Regardless, today i realized one of my bigger issues with AI. AI lets you do things more easily which can be both a boon and a curse.  

This past summer, as we all basked in the warmth of the sun -- blissfully ignorant that Chief Brody did not mention that Chrissie Watkins had been killed by a shark earlier in the summer -- our conversations were filled with talk of the 50th anniversary of Jaws. As is part of any Jaws conversation, Bruce no doubt is mentioned. What would the movie have been if Bruce had worked properly? Was the lack, or failure, of technology responsible for helping create one of the greatest movies of all time?

When I have this conversation, I tend to also weave in the saga of the Star Wars prequel.
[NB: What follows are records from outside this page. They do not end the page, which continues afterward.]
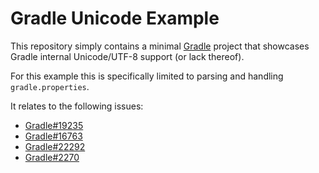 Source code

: # Gradle Unicode Example

This repository simply contains a minimal [Gradle](https://gradle.org) project that showcases Gradle internal
Unicode/UTF-8 support (or lack thereof).

For this example this is specifically limited to parsing and handling `gradle.properties`.

It relates to the following issues:

- [Gradle#19235](https://github.com/gradle/gradle/issues/19235)
- [Gradle#16763](https://github.com/gradle/gradle/issues/16763)
- [Gradle#22292](https://github.com/gradle/gradle/issues/22292)
- [Gradle#2270](https://github.com/gradle/gradle/issues/2270)
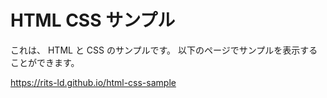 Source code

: # HTML CSS サンプル

これは、 HTML と CSS のサンプルです。
以下のページでサンプルを表示することができます。

https://rits-ld.github.io/html-css-sample
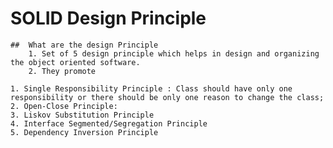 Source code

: # SOLID Design Principle 
    ##  What are the design Principle 
        1. Set of 5 design principle which helps in design and organizing the object oriented software.
        2. They promote 
    
    1. Single Responsibility Principle : Class should have only one responsibility or there should be only one reason to change the class;
    2. Open-Close Principle:
    3. Liskov Substitution Principle
    4. Interface Segmented/Segregation Principle
    5. Dependency Inversion Principle 

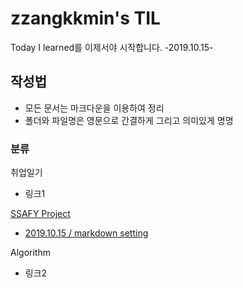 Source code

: # zzangkkmin's TIL

Today I learned를 이제서야 시작합니다. -2019.10.15-



## 작성법

- 모든 문서는 마크다운을 이용하여 정리
- 폴더와 파일명은 영문으로 간결하게 그리고 의미있게 명명



### 분류

취업일기

- 링크1



<a href="./SSAFY/VirtualTraveler.md">SSAFY Project</a>

- <a href="./SSAFY/MarkDown_Grammar.md">2019.10.15 / markdown setting</a>



Algorithm

- 링크2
A projected expected to become a cinematic masterpiece helped by the revolution of technology between 1977 and 1999. With the chains of practical effects throw off,  George Lucas could finally tell the story he wanted. While visually there were stunning scenes in the Star Wars prequels, the characters and story were left hallow (at least in the eyes of those of us who grew up with the original trilogy existing alone). If the technology would have failed George Lucas, would the characters and story have grown stronger? Probably not, but maybe.

To me, AI represents where creativity goes to die. Not because AI will steal our ideas or come up with better ones, but because it will allow us to quickly create our initial ideas without a single secondary thought. How many brilliant ideas came to fruition due to budgetary restraints? How many iconic shots graced the silver screen because it wasn't possible to do it another way? How many times were scenes rehearsed because we only had one chance to get the shot? 
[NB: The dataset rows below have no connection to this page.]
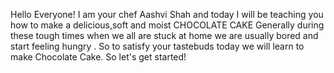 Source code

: Hello Everyone!
I am your chef Aashvi Shah and today I will be teaching you how to make a delicious,soft and moist CHOCOLATE CAKE
Generally during these tough times when we all are stuck at home we are usually bored and start feeling hungry .
So to satisfy your tastebuds today we will learn to make Chocolate Cake.
So let's get started! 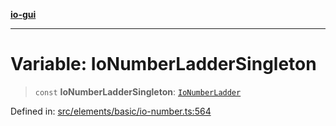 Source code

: [**io-gui**](../README.md)

***

# Variable: IoNumberLadderSingleton

> `const` **IoNumberLadderSingleton**: [`IoNumberLadder`](../classes/IoNumberLadder.md)

Defined in: [src/elements/basic/io-number.ts:564](https://github.com/io-gui/io/blob/main/src/elements/basic/io-number.ts#L564)
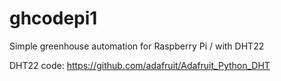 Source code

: # ghcodepi1
Simple greenhouse automation for Raspberry Pi / with DHT22


DHT22 code: https://github.com/adafruit/Adafruit_Python_DHT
The argument crops up everywhere. What's lost now that we don't spend hours developing film? What does framing matter if you can take 3600 pictures finally on a digital camera instead of 36 shots on a roll of film? What good is planning a campaign when you can look at metrics instantly and change course three days in? What does food quality matter if everyone is on a GLP1?

Calling someone a Luddite is an insult. After all, we've bastardized who Ned Ludd was and what his movement was about. Those who seem worried about AI will undoubtedly be labeled in a similar manner, and will ironically be viewed most likely in the same light we currently view Luddites as, two hundred years from now. But AI is making us lazy, stupid, ignorant, jobless, and without capacity to evolve. Our very concepts of society will slowly fall apart as a select few amass wealth and power not seen for thousands of years. But yes, its so funny that we interviewed Santa and can prove he's now using our AI chat bot to increase HR efficiencies with the elves. 

Do not just do work. Refine work, create work, develop work, edit work. Do better, now what is just easy or convenient.  

And yes, i am aware that this post is stream of consciousness and to an extent ignores the concept of better, thoughtful, highly edited work... but whats the point of a lawn if you don't  yell at kids to get off it.